Exercise brief —
In the entries that follow, find the word "subsubsection" and report each line it is on.

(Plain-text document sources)
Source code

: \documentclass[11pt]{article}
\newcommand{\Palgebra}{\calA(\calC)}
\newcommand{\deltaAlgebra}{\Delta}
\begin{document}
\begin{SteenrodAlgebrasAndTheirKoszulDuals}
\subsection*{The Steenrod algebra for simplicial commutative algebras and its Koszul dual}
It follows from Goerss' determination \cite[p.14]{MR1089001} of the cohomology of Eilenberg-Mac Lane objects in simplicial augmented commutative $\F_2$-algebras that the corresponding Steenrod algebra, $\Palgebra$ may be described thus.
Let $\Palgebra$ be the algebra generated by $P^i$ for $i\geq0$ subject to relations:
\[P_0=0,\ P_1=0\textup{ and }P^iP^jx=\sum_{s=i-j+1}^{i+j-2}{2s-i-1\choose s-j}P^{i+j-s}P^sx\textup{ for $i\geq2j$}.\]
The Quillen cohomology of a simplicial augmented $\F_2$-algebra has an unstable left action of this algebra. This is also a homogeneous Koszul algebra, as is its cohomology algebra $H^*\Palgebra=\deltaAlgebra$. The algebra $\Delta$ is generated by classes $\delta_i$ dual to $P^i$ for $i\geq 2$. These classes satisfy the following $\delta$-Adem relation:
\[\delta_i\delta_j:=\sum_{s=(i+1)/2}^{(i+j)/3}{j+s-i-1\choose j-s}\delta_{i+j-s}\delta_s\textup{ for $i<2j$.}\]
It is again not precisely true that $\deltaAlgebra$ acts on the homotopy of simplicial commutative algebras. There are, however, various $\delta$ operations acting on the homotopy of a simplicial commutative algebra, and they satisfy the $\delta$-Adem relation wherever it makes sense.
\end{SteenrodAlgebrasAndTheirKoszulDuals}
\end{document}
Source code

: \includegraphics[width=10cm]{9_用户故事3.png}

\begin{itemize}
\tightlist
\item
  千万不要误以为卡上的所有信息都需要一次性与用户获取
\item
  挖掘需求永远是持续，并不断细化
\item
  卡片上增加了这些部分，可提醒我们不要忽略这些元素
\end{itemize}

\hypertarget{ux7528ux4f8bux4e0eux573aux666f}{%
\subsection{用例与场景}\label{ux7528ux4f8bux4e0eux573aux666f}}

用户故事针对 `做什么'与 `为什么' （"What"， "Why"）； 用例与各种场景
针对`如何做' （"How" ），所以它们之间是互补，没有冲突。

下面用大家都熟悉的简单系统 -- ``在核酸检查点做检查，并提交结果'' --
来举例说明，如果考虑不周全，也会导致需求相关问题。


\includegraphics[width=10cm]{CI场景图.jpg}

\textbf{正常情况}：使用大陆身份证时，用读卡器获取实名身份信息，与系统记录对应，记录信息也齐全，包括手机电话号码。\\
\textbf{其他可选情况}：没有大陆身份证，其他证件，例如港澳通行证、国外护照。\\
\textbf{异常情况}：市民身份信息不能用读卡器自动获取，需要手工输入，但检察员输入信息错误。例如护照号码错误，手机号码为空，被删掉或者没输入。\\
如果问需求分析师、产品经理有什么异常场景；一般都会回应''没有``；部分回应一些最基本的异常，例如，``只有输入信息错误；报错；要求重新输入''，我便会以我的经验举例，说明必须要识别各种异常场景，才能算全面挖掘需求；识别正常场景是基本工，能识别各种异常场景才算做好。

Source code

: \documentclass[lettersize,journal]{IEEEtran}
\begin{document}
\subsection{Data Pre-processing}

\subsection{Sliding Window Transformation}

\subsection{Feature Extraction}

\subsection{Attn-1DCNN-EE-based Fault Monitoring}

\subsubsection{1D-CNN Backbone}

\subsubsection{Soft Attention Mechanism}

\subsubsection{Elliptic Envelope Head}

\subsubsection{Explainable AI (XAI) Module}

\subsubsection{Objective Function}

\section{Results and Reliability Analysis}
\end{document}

Worked solution —
\subsubsection{1D-CNN Backbone}
\subsubsection{Soft Attention Mechanism}
\subsubsection{Elliptic Envelope Head}
\subsubsection{Explainable AI (XAI) Module}
\subsubsection{Objective Function}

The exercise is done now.